Food and Restaurants

Paris has more restaurants per capita than any other city in the world and the range runs from three-Michelin-star temples of haute cuisine to neighbourhood bistros that have been serving the same dishes for a generation. The brasserie tradition, imported from Alsace in the 19th century, produces some of the most satisfying food in the city: steak frites, moules mariniere, sole meuniere and choucroute garnie in rooms of polished brass and etched glass. The covered markets Les Halles de Sartrouville and the outdoor markets at Rue Mouffetard, Marche d'Aligre and Marche Bastille are among the finest in Europe. The patisseries of Pierre Herme, the chocolatier Patrick Roger and the boulangeries of Gontran Cherrier set a standard for bread and pastry that is essentially unmatched anywhere else.
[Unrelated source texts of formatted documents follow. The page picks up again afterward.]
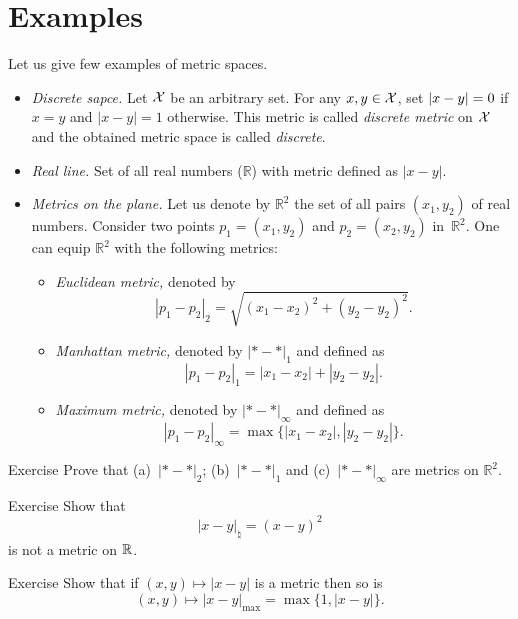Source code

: \section{Examples}

Let us give few examples of metric spaces.

\begin{itemize}
\item\emph{Discrete sapce.}\label{page:Discrete metric} Let $\mathcal X$ be an arbitrary set. 
For any $x,y\z\in\c X$, 
set $|x-y|\z=0$ if $x=y$ and $|x-y|=1$ otherwise.
This metric is called \emph{discrete metric} on $\mathcal X$ and the obtained metric space is called \emph{discrete}.
\item{}\emph{Real line.} 
Set of all real numbers ($\mathbb{R}$) with metric defined as 
$|x-y|$.
\item {}\emph{Metrics on the plane.}\label{page:Metrics on the plane}
Let us denote by $\mathbb{R}^2$ the set of all pairs $(x_1,y_2)$ of real numbers.
Consider two points $p_1=(x_1,y_2)$ and $p_2=(x_2,y_2)$  in~$\mathbb{R}^2$.
One can equip $\mathbb{R}^2$ with the following metrics:
\begin{itemize}
\item{}\emph{Euclidean metric,} denoted by 
$$|p_1-p_2|_2=\sqrt{(x_1-x_2)^2+(y_2-y_2)^2}.$$
\item\label{Manhattan plane}\emph{Manhattan metric,} denoted by $|{*}-{*}|_1$ and defined as 
$$|p_1-p_2|_1=|x_1-x_2|+|y_2-y_2|.$$
\item{}\emph{Maximum metric,} denoted by $|{*}-{*}|_\infty$ and defined as 
$$|p_1-p_2|_\infty=\max\{|x_1-x_2|,|y_2-y_2|\}.$$
\end{itemize}
\end{itemize}

\begin{thm}{Exercise}\label{ex:d1+d2+dinfty}
Prove that (a)~$|{*}-{*}|_2$; (b)~$|{*}-{*}|_1$ and (c)~$|{*}-{*}|_\infty$ are metrics on $\mathbb{R}^2$.
\end{thm}

\begin{thm}{Exercise}\label{ex:not-a-metric}
Show that 
\[|x-y|_{\natural}=(x-y)^2\]
is not a metric on $\mathbb{R}$.
\end{thm}

\begin{thm}{Exercise}\label{ex:metric}
Show that if $(x,y)\mapsto |{x}-{y}|$ is a metric then so is 
\[(x,y)\mapsto |{x}-{y}|_{\max}=\max\{1,|{x}-{y}|\}.\] 
\end{thm}


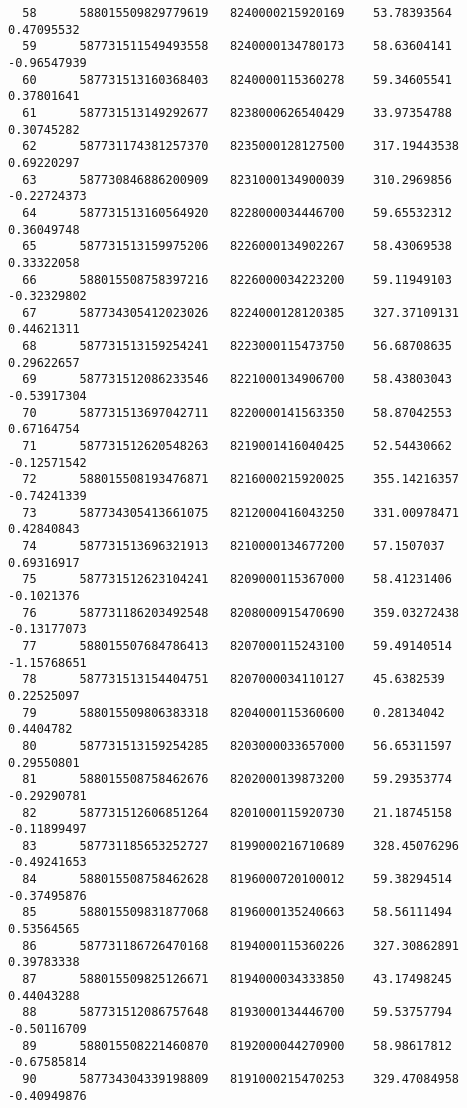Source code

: \documentclass[a4paper,11pt]{article}
\begin{document}
\begin{verbatim}
  58      588015509829779619   8240000215920169    53.78393564    0.47095532   
  59      587731511549493558   8240000134780173    58.63604141    -0.96547939  
  60      587731513160368403   8240000115360278    59.34605541    0.37801641   
  61      587731513149292677   8238000626540429    33.97354788    0.30745282   
  62      587731174381257370   8235000128127500    317.19443538   0.69220297   
  63      587730846886200909   8231000134900039    310.2969856    -0.22724373  
  64      587731513160564920   8228000034446700    59.65532312    0.36049748   
  65      587731513159975206   8226000134902267    58.43069538    0.33322058   
  66      588015508758397216   8226000034223200    59.11949103    -0.32329802  
  67      587734305412023026   8224000128120385    327.37109131   0.44621311   
  68      587731513159254241   8223000115473750    56.68708635    0.29622657   
  69      587731512086233546   8221000134906700    58.43803043    -0.53917304  
  70      587731513697042711   8220000141563350    58.87042553    0.67164754   
  71      587731512620548263   8219001416040425    52.54430662    -0.12571542  
  72      588015508193476871   8216000215920025    355.14216357   -0.74241339  
  73      587734305413661075   8212000416043250    331.00978471   0.42840843   
  74      587731513696321913   8210000134677200    57.1507037     0.69316917   
  75      587731512623104241   8209000115367000    58.41231406    -0.1021376   
  76      587731186203492548   8208000915470690    359.03272438   -0.13177073  
  77      588015507684786413   8207000115243100    59.49140514    -1.15768651  
  78      587731513154404751   8207000034110127    45.6382539     0.22525097   
  79      588015509806383318   8204000115360600    0.28134042     0.4404782    
  80      587731513159254285   8203000033657000    56.65311597    0.29550801   
  81      588015508758462676   8202000139873200    59.29353774    -0.29290781  
  82      587731512606851264   8201000115920730    21.18745158    -0.11899497  
  83      587731185653252727   8199000216710689    328.45076296   -0.49241653  
  84      588015508758462628   8196000720100012    59.38294514    -0.37495876  
  85      588015509831877068   8196000135240663    58.56111494    0.53564565   
  86      587731186726470168   8194000115360226    327.30862891   0.39783338   
  87      588015509825126671   8194000034333850    43.17498245    0.44043288   
  88      587731512086757648   8193000134446700    59.53757794    -0.50116709  
  89      588015508221460870   8192000044270900    58.98617812    -0.67585814  
  90      587734304339198809   8191000215470253    329.47084958   -0.40949876  

\end{verbatim}
\end{document}
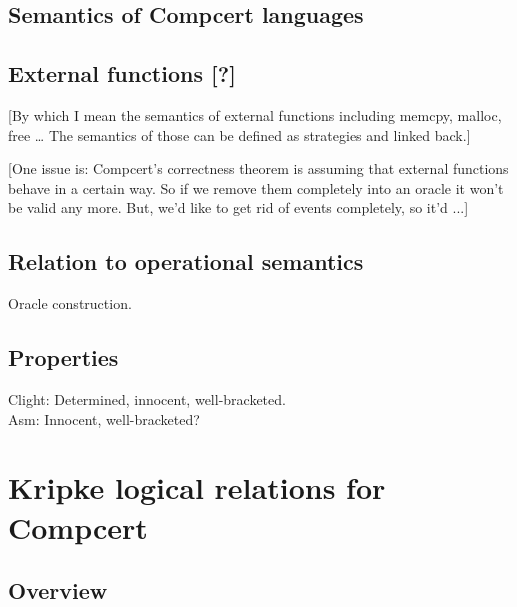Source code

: \documentclass[acmsmall,anonymous]{acmart}
\begin{document}

\subsection{Semantics of Compcert languages} %


\subsection{External functions [?]} %

[By which I mean the semantics of external functions
including memcpy, malloc, free \ldots
The semantics of those can be defined as strategies
and linked back.]

[One issue is:
Compcert's correctness theorem is
assuming that external functions behave in a certain way.
So if we remove them completely into an oracle
it won't be valid any more.
But,
we'd like to get rid of events completely,
so it'd ...]


\subsection{Relation to operational semantics} %

Oracle construction.


\subsection{Properties} %

Clight: Determined, innocent, well-bracketed. \\
Asm: Innocent, well-bracketed?



\newpage
\section{Kripke logical relations for Compcert} %


\subsection{Overview} %
\end{document}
Paris and the Venice Simplon-Orient-Express

Paris is the principal departure point for the Venice Simplon-Orient-Express. Most journeys begin here, with the train departing from Paris Gare d'Austerlitz in the afternoon. Passengers travelling from London to join the VSOE travel to Paris by Eurostar from London St Pancras to Paris Gare du Nord, then cross Paris to Gare d'Austerlitz by taxi or Metro. The journey between the two stations takes approximately 30 to 40 minutes depending on traffic.

Paris Gare d'Austerlitz is the VSOE departure station, on the left bank of the Seine in the 13th arrondissement. It is served by Metro lines 5 and 10, RER C, and is a 20-minute taxi ride from the Eurostar terminal at Gare du Nord. We recommend arriving in Paris the night before your departure to allow time to explore the city before boarding.